Apparently it’s World Poetry Day. Here’s one of my favourite short poems…
Here we are all, by day; by night we’re hurl’d
By dreams, each one into a several world.
Robert Herrick
I could’ve posted the entire text of Walt Whitman’s “Song of Myself”, and had you reading for the next hour but instead lets share bite-sized gems of poetic brevity.
I was rather taken by this short poem by Erin Hansen recently:
There is freedom waiting for you,
On the breezes of the sky,
And you ask “What if I fall?”
Oh but my darling,
What if you fly?
Ah man. I usually do Larkin’s “Aubade” as my Poetry Day stock-in, but it’s not that short.
Let’s have some Rilke instead. It’s only a wee extract from the first Duino elegy, but I love it.
Who, if I cried out, would hear me among the angels’ hierarchies
and even if one of them pressed me suddenly against his heart:
I would be consumed in that overwhelming existence.
For beauty is nothing but the beginning of terror, which we are still just able to endure,
and we are so awed because it serenely disdains to annihilate us.
Every angel is terrifying.
It’s even better in German, and of course there’s lots more. I briefly wanted to call my band’s second album “Ein Jeder Engel ist Schrecklich” but it’s a) horribky pretentious and b) basically unpronounceable for most English speaking types.

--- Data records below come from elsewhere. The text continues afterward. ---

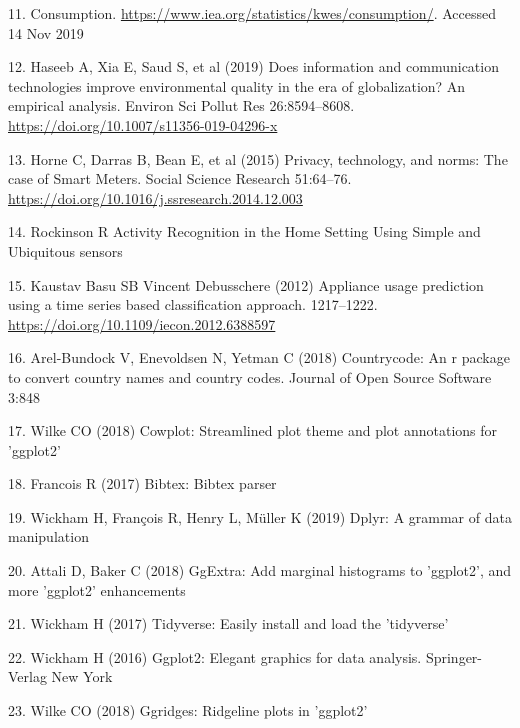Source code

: \documentclass[11pt,]{article}
\begin{document}
\leavevmode\hypertarget{ref-Consumption}{}%
11. Consumption. \url{https://www.iea.org/statistics/kwes/consumption/}.
Accessed 14 Nov 2019

\leavevmode\hypertarget{ref-haseebDoesInformationCommunication2019}{}%
12. Haseeb A, Xia E, Saud S, et al (2019) Does information and
communication technologies improve environmental quality in the era of
globalization? An empirical analysis. Environ Sci Pollut Res
26:8594--8608. \url{https://doi.org/10.1007/s11356-019-04296-x}

\leavevmode\hypertarget{ref-hornePrivacyTechnologyNorms2015}{}%
13. Horne C, Darras B, Bean E, et al (2015) Privacy, technology, and
norms: The case of Smart Meters. Social Science Research 51:64--76.
\url{https://doi.org/10.1016/j.ssresearch.2014.12.003}

\leavevmode\hypertarget{ref-rockinsonActivityRecognitionHome}{}%
14. Rockinson R Activity Recognition in the Home Setting Using Simple
and Ubiquitous sensors

\leavevmode\hypertarget{ref-kaustavbasuApplianceUsagePrediction2012}{}%
15. Kaustav Basu SB Vincent Debusschere (2012) Appliance usage
prediction using a time series based classification approach.
1217--1222. \url{https://doi.org/10.1109/iecon.2012.6388597}

\leavevmode\hypertarget{ref-countrycode}{}%
16. Arel-Bundock V, Enevoldsen N, Yetman C (2018) Countrycode: An r
package to convert country names and country codes. Journal of Open
Source Software 3:848

\leavevmode\hypertarget{ref-cowplot}{}%
17. Wilke CO (2018) Cowplot: Streamlined plot theme and plot annotations
for 'ggplot2'

\leavevmode\hypertarget{ref-bibtex}{}%
18. Francois R (2017) Bibtex: Bibtex parser

\leavevmode\hypertarget{ref-dplyr}{}%
19. Wickham H, François R, Henry L, Müller K (2019) Dplyr: A grammar of
data manipulation

\leavevmode\hypertarget{ref-ggExtra}{}%
20. Attali D, Baker C (2018) GgExtra: Add marginal histograms to
'ggplot2', and more 'ggplot2' enhancements

\leavevmode\hypertarget{ref-tidyverse}{}%
21. Wickham H (2017) Tidyverse: Easily install and load the 'tidyverse'

\leavevmode\hypertarget{ref-ggplot2}{}%
22. Wickham H (2016) Ggplot2: Elegant graphics for data analysis.
Springer-Verlag New York

\leavevmode\hypertarget{ref-ggridges}{}%
23. Wilke CO (2018) Ggridges: Ridgeline plots in 'ggplot2'
\end{document}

The Hinds By Kathleen Jamie
Walking in a waking dream
I watched nineteen deer
pour from ridge to glen-floor,
then each in turn leap,
leap the new-raised
peat-dark burn. This
was the distaff side;
hinds at their ease, alive
to lands held on long lease
in their animal minds,
and filing through a breach
in a never-mended dyke,
the herd flowed up over
heather-slopes to scree
where they stopped, and turned to stare,
the foremost with a queenly air
as though to say: Aren’t we
the bonniest companie?
Come to me,
you’ll be happy, but never go home.
(Kathleen Jamie is, I think, Scotland’s greatest living writer. This is from her newest book. Here’s a good article on it… http://www.theguardian.com/books/booksblog/2015/oct/05/poem-of-the-week-the-hinds-by-kathleen-jamie)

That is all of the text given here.